2010-05-22 Thread Carlos Camarao
On 21 May 2010 01:58, Carlos Camarao carlos.cama...@gmail.com  wrote:

 But this type-correct program would become not typeable if
 instances such as the ones referred to before (by Daniel Fischer) ...

 It seems that single param type classes enjoy a nice property: ...
 * Adding an instance to the module defining the class cannot conflict
 with any non-orphan instance defined elsewhere ...

Max, thanks very much for your message. I will defer comments about
definitions of orphan instances to a postscript. First I'd like to say the
following.

I think that a notion of orphan instances based on whether an
instance is defined or not in the module where the class of the
instance is defined is not very nice, because classes have global
scope and then it should not matter in which module a class is
defined, as long as it is defined somewhere in the current or some
imported module.

Let us thus not try to extend a definition based on this to MPTCs.
However, the module fragility issue you raised is quite relevant. Let
us call a type-correct module M fragile if definitions inserted in
modules imported by M cause M to become type-incorrect.

This issue is more relevant in Haskell than in other languages because
instance definitions are automatically imported when a module is
imported, and importation of an instance cannot be forbidden.

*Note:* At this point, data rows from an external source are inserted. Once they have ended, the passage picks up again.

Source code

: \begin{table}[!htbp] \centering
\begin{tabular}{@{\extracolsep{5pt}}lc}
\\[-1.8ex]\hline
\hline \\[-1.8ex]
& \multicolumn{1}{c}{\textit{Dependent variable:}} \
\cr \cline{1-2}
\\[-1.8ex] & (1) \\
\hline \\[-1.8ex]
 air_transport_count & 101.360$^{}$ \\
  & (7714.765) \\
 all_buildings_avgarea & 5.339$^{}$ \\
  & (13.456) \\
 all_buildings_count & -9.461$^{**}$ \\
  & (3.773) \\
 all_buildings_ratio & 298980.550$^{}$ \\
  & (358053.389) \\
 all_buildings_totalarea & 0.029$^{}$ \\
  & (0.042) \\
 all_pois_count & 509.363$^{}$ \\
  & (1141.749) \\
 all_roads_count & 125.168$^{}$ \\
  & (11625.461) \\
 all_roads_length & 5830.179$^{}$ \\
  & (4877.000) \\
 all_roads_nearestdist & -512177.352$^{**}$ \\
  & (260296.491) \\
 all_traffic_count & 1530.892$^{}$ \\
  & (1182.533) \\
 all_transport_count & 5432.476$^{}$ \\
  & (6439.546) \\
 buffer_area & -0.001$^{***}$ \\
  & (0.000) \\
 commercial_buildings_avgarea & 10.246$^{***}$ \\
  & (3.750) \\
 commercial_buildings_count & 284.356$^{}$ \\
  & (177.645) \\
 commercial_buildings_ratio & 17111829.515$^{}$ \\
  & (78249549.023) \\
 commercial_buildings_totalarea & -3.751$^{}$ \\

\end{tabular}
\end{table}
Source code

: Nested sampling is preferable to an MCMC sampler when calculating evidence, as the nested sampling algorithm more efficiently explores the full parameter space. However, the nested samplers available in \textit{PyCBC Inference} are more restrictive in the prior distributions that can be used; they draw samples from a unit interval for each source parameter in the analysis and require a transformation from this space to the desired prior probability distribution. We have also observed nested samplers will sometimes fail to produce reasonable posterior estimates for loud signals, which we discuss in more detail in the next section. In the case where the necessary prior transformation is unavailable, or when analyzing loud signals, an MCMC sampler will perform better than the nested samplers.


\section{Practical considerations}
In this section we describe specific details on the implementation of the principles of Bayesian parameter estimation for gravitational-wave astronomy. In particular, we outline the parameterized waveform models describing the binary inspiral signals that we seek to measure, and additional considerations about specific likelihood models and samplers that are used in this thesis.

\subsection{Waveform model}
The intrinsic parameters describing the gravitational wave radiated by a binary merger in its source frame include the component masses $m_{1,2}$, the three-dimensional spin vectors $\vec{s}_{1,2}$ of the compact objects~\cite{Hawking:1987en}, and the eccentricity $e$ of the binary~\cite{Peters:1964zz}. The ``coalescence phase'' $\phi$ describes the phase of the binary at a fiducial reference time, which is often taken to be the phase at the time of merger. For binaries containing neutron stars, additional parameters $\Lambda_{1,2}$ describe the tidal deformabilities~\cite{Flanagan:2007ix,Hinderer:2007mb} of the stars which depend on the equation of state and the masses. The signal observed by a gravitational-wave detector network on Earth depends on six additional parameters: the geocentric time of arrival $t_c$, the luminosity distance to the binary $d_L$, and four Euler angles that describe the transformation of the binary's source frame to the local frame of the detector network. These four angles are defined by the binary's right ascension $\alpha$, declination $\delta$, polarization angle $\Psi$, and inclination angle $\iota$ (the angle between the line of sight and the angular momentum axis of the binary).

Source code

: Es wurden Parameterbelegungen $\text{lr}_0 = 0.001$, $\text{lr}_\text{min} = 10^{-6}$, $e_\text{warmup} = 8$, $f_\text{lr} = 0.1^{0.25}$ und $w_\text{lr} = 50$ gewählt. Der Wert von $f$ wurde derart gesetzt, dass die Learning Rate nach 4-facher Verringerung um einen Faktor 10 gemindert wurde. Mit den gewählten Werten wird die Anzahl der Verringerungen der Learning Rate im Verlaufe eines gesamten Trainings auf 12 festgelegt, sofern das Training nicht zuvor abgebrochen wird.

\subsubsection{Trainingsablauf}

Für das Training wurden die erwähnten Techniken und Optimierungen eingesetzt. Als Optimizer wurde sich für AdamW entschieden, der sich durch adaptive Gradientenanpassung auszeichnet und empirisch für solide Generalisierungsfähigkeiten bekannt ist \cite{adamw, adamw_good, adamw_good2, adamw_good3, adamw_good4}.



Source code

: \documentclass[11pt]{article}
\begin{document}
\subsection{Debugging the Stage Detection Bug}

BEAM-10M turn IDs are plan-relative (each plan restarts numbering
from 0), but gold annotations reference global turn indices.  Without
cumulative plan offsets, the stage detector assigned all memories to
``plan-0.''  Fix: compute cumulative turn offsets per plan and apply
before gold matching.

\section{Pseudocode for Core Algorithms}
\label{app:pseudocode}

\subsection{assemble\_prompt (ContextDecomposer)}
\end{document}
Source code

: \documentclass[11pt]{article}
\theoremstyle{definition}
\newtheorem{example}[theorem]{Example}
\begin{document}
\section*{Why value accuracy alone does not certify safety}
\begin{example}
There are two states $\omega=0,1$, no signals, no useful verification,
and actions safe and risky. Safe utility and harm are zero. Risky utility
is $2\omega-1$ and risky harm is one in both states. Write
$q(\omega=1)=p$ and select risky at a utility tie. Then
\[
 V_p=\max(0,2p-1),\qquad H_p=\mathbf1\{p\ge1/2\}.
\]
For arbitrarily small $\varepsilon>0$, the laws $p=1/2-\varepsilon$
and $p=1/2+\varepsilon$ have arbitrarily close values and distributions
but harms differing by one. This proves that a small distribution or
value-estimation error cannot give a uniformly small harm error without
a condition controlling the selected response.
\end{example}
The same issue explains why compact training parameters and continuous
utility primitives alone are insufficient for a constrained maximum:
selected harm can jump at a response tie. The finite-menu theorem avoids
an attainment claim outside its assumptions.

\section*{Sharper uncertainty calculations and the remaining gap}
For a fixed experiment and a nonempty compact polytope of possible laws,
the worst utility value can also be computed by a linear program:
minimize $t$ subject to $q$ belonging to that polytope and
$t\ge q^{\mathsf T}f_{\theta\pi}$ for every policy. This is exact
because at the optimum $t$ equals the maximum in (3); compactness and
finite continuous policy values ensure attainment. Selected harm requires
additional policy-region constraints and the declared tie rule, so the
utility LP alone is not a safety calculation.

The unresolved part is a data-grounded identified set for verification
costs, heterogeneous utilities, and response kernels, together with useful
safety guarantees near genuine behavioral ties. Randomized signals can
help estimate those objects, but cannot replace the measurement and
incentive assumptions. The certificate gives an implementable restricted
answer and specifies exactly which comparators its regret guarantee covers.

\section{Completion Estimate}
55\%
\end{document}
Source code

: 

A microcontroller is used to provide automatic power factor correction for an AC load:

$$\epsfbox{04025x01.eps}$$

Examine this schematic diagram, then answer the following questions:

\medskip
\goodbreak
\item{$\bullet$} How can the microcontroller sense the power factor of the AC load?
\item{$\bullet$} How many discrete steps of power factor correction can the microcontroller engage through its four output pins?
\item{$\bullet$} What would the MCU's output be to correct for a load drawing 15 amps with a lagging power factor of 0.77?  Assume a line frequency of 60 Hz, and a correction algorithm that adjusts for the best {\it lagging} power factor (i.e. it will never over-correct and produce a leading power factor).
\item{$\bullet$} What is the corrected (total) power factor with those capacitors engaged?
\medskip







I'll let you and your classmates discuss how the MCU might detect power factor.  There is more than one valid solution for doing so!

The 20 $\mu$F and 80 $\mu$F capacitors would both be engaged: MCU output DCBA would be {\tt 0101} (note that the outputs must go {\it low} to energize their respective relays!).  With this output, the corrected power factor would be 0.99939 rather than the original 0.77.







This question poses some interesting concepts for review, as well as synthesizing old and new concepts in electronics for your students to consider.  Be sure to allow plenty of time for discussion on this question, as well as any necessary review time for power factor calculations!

Our unreacheable_var-implies-overloading_resolution_test proposal
can be viewed as a proposal to
test-visible-instances-before-considering-types-as-ambiguous.
Ambiguity means the existence of two or more conflicting definitions
that could be used in an expression (and the inexistence of a
reasonable criteria for selecting between conflicting definitions). In
Haskell, nowadays, ambiguity is reported without looking to see if
there really are conflicting definitions. What FDs do is to require
programmers to specify dependencies between class variables which make
the compiler look to see if there exist definitions that can satisfy
such dependencies, before reaching any conclusion that an expression
is ambiguous. What we propose (relieving the burden on programmers) is
to make the compiler look itself to see if there exist two or more
(well, or none) definitions and report error only if this is the case
(again, before reaching any conclusion that an expression is
ambiguous). If there is exactly one instance definition, there is no
ambiguity (there is no conflict); in such case, then: use that single
definition that the programmer defined.

A benefit of adopting our approach would be that defaulting would
become unnecessary (defaulting always occurring in favor of visible
definitions).

Module robustness can be achieved --- even maintaining automatic
importation of instance definitions --- by considering, for each
instance definition, say I, defined by

   instance C bla1 I bla2 where ...

that an automatic defaulting rule that names C
(see hackage.haskell.org/trac/haskell-prime/wiki/Defaulting) is
virtually and automatically inserted, namely:

   default C bla1 I bla2

It should perhaps be noted though that one could have more than one such
automatic default rule for the same class.

Cheers,

Carlos

=
PS: I think that a definition of orphan/non-orphan instance definition
for MPTCs should be different.

Letting:
   defM(C)   = module where C is defined
   local-datatype(T,M,C) = T is defined in M or T is defined in defM(C)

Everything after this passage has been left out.